Here is the reference for all of the PostgreSQL JSON functions and operators.
Aggregations
Using JSON operators in where
clause works great, so now let's try them in other parts of the query. For example we could find Gunter's total sales by taking the sum of the report->>'total'
field.
select sum((report->>'total')::numeric) from sales_reports where store = 'Gunter Guitars';
sum
------
2529.0
(1 row)
The sum works as expected, but there are some edge cases we need to consider. Let's see how PostgreSQL handles the various edge cases we may encounter. We will now add some more rows to produce these edge cases.
edge case #1 - the total is missing
insert into sales_reports (report, store) values ('{"date": "2013-12-08"}', 'Gunter Guitars');
edge case #2 - the total is null
insert into sales_reports (report, store) values ('{"total": null, "date": "2013-12-09"}', 'Gunter Guitars');
edge case #3 - the total is not numeric
insert into sales_reports (report, store) values ('{"total": "n/a", "date": "2013-12-10"}', 'Gunter Guitars');
Now what happens when we try to query this data.
select sum((report->>'total')::numeric) from sales_reports where store = 'Gunter Guitars';
ERROR: invalid input syntax for type numeric: "n/a"
We get an error because postgres can't cast "n/a"
to numeric. Let's clean up the data in this row.
delete from sales_reports where report->>'total' = 'n/a';
insert into sales_reports (report, store) values ('{"total": 0, "date": "2013-12-10"}', 'Gunter Guitars');
I couldn't find an obvious way to update a field within a JSON column, so I just deleted and re-inserted the row.
select * from sales_reports where (report->>'total')::numeric > 400;
store | report
----------------+---------------------------------------
Gunter Guitars | {"date": "2013-12-05", "total":414.0}
Gunter Guitars | {"date": "2013-12-06", "total":465}
With clean data, we can execute this query successfully.
select sum((report->>'total')::numeric) from sales_reports where store = 'Gunter Guitars';
sum
--------
2529.0
Indexes
As long as our data is relatively clean, we can confidently query on fields within a JSON column. But if we have lots of rows, we will need an index. Can we create indexes on fields within a JSON column?
First, we need a bunch of test data. The next query will randomly generate one million rows with a sales total between 0 and 1,000. It will take a few seconds to run.
insert into sales_reports
select 'Gunter Guitars', ('{"total": "' || (random() * 1000) || '"}')::json from
(select * from generate_series(1,1000000)) as tmp;
Now let's query this data. We will use explain analyze to view the execution plan.
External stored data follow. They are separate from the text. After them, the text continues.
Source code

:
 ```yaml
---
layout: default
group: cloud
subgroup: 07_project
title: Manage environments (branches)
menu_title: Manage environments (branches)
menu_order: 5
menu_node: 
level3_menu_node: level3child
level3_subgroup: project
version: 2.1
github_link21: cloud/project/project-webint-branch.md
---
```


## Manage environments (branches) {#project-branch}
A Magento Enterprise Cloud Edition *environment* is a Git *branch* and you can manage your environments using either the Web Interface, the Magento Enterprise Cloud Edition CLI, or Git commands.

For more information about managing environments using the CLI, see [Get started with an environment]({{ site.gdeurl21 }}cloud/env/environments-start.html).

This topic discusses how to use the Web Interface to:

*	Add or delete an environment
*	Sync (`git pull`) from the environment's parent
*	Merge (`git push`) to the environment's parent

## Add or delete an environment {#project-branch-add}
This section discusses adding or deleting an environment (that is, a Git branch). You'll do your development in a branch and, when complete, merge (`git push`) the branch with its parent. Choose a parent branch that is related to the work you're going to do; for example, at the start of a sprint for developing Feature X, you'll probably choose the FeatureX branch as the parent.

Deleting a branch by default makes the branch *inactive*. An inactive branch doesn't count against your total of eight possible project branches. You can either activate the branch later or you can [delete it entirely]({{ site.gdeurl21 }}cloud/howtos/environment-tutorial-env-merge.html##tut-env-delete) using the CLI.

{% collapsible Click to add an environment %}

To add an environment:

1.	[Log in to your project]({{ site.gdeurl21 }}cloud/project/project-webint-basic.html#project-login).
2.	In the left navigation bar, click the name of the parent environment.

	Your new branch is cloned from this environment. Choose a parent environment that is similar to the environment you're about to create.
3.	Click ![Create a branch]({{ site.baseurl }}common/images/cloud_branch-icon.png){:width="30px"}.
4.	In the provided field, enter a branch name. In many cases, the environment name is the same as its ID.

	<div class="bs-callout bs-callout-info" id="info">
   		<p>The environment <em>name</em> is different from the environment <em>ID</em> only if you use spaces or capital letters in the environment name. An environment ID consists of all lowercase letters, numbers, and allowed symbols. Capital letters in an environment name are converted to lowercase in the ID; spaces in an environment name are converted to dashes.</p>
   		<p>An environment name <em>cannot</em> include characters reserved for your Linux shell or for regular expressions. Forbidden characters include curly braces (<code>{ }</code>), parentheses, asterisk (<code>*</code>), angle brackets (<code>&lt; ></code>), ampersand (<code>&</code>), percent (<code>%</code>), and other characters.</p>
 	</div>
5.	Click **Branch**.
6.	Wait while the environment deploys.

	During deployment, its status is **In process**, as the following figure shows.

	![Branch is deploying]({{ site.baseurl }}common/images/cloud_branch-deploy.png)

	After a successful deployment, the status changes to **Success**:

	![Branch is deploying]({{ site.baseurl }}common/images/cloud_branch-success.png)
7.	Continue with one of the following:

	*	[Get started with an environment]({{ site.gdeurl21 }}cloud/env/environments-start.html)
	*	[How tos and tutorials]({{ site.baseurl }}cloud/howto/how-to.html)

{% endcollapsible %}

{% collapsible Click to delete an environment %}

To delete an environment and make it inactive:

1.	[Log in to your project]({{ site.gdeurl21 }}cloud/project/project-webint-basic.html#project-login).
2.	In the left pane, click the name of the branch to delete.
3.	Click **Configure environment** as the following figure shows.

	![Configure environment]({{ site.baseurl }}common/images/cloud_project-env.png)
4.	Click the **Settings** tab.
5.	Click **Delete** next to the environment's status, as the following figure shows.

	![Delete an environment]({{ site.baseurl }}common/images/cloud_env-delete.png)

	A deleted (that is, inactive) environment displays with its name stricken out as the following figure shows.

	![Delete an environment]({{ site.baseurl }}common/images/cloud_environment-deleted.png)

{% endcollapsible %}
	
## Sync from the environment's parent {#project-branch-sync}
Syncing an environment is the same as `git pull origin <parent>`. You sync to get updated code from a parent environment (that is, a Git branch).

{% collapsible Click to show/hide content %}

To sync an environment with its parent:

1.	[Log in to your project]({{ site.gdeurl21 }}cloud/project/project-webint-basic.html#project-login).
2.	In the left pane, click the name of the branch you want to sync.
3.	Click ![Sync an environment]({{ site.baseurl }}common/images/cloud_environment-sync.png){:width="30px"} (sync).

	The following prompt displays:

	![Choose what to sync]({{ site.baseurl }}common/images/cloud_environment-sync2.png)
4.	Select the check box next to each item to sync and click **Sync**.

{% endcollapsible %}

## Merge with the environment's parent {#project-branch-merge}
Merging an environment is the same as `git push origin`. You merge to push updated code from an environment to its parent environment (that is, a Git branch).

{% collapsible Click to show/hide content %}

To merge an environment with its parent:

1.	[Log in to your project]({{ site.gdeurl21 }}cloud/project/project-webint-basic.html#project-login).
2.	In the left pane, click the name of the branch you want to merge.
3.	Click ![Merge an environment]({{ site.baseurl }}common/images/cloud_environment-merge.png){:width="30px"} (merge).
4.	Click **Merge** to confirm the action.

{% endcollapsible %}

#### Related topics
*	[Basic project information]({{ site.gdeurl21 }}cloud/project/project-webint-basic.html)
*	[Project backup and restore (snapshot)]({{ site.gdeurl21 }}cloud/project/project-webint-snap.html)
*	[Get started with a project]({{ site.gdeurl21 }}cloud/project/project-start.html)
explain analyze select * from sales_reports where (report->>'total')::numeric > 900.0;
QUERY PLAN
--------------------------------------------------------------------------------------------------------------------
Seq Scan on sales_reports (cost=0.00..9348.00 rows=33 width=47) (actual time=0.026..1953.162 rows=100114 loops=1)
Filter: (((report ->> 'total'::text))::numeric > 900.0)
Rows Removed by Filter: 899896
Total runtime: 1962.110 ms
Almost 2 seconds. That's a slow query! You can see that postgres is doing a sequential scan over all the rows in our table to find the desired rows. Let's create an index to speed things up.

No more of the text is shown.